Market Info

Currency and stock markets very quiet ahead of ECB meeting. No UK economic data scheduled for release today.

08/03/2018 | OzForex



Data Releases:

We expect a range today in the AUD/USD rate of ? to ?. The British Pound was lower for much of the day on Wednesday but a late afternoon rally left it little changed against a recovering US Dollar and the EUR. It was up around four-tenths of a point against both the AUD and NZD and more than three-quarters of a point higher against the CAD. It would be a mistake to read too much into the price action, however. For ten hours from 7am to 5pm London time, GBP/USD was stuck in just a 40 pip range from 1.3855 to 1.3895 as investors tired of over-interpreting the latest Brexit shadow-boxing. Overnight in Asia, the GBP has crept on to a 1.39 ‘big figure’ but no currency pair is more than two-tenths of a point from where it was yesterday afternoon. The EU’s draft guidelines on the UK’s exit from the EU were presented by European Council President Donald Tusk. He struck a conciliatory but realistic tone saying, "The UK will be our closest neighbour and we want to remain friends and partners after Brexit - partners that are as close as possible, just like we have said from the very first day after the referendum." While the guidelines make clear that the EU wants "as close as possible a partnership" after Brexit, it is expected that there will be negative economic consequences. "Being outside the customs union and the single market will inevitably lead to frictions… Divergence in external tariffs and internal rules as well as absence of common institutions and a shared legal system, necessitates checks and controls to uphold the integrity of the EU single market as well as of the UK market… This unfortunately will have negative economic consequences."

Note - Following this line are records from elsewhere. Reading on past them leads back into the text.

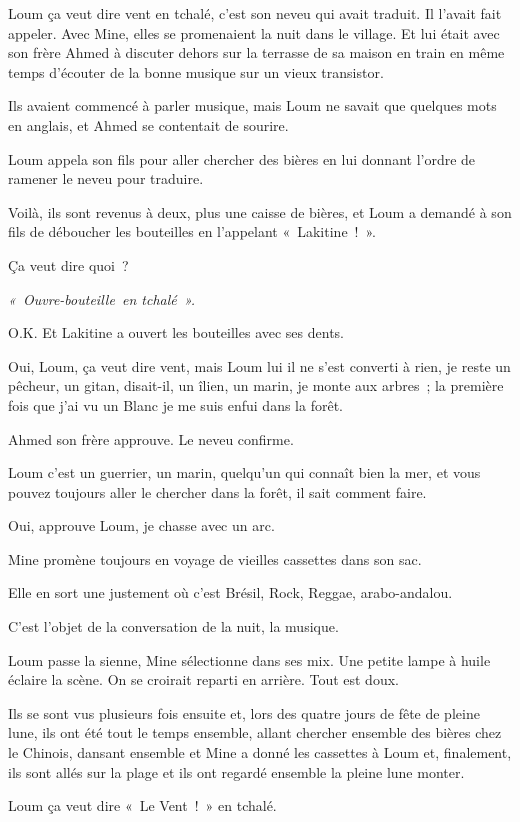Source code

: \documentclass[french,twoside]{book} %
\begin{document}
\noindent Loum ça veut dire vent en tchalé, c’est son neveu qui avait traduit. Il l’avait fait appeler. Avec Mine, elles se promenaient la nuit dans le village. Et lui était avec son frère Ahmed à discuter dehors sur la terrasse de sa maison en train en même temps d’écouter de la bonne musique sur un vieux transistor.\par
Ils avaient commencé à parler musique, mais Loum ne savait que quelques mots en anglais, et Ahmed se contentait de sourire.\par
Loum appela son fils pour aller chercher des bières en lui donnant l’ordre de ramener le neveu pour traduire.\par
Voilà, ils sont revenus à deux, plus une caisse de bières, et Loum a demandé à son fils de déboucher les bouteilles en l’appelant « Lakitine ! ».\par
Ça veut dire quoi ?\par
\emph{« Ouvre-bouteille en tchalé ».}\par
O.K. Et Lakitine a ouvert les bouteilles avec ses dents.\par
Oui, Loum, ça veut dire vent, mais Loum lui il ne s’est converti à rien, je reste un pêcheur, un gitan, disait-il, un îlien, un marin, je monte aux arbres ; la première fois que j’ai vu un Blanc je me suis enfui dans la forêt.\par
Ahmed son frère approuve. Le neveu confirme.\par
Loum c’est un guerrier, un marin, quelqu’un qui connaît bien la mer, et vous pouvez toujours aller le chercher dans la forêt, il sait comment faire.\par
Oui, approuve Loum, je chasse avec un arc.\par
Mine promène toujours en voyage de vieilles cassettes dans son sac.\par
Elle en sort une justement où c’est Brésil, Rock, Reggae, arabo-andalou.\par
C’est l’objet de la conversation de la nuit, la musique.\par
Loum passe la sienne, Mine sélectionne dans ses mix. Une petite lampe à huile éclaire la scène. On se croirait reparti en arrière. Tout est doux.\par
Ils se sont vus plusieurs fois ensuite et, lors des quatre jours de fête de pleine lune, ils ont été tout le temps ensemble, allant chercher ensemble des bières chez le Chinois, dansant ensemble et Mine a donné les cassettes à Loum et, finalement, ils sont allés sur la plage et ils ont regardé ensemble la pleine lune monter.\par
Loum ça veut dire « Le Vent ! » en tchalé.
\end{document}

The free-trade agreement (FTA) on offer "cannot offer the same benefits as membership and cannot amount to participation in the single market". Mr Tusk said that while Brussels wants an "ambitious" FTA with the UK with zero tariffs on goods but limited access for services, it will "not make trade between the UK and EU frictionless or smoother… It will make it more complicated and costly than today for all of us. This is the essence of Brexit." Responding to the publication of the guidelines, a Downing Street spokesman stressed they were a draft version which had not been formally published. "We look forward to seeing the final guidelines when published and hope they will provide the flexibility to allow the EU to think creatively and imaginatively about our future economic partnership," they said. US stocks and its currency have been out of favour ever since President Trump’s proposed steel tariffs announced last week. The DJIA is down around 1% but volatility has increased substantially with several 300 point intra-day swings. The USD index, meantime, peaked last Thursday morning at 90.50 and has subsequently been back down to 89.00 - its lowest level in just over two weeks. – before a modest rally yesterday to 89.35.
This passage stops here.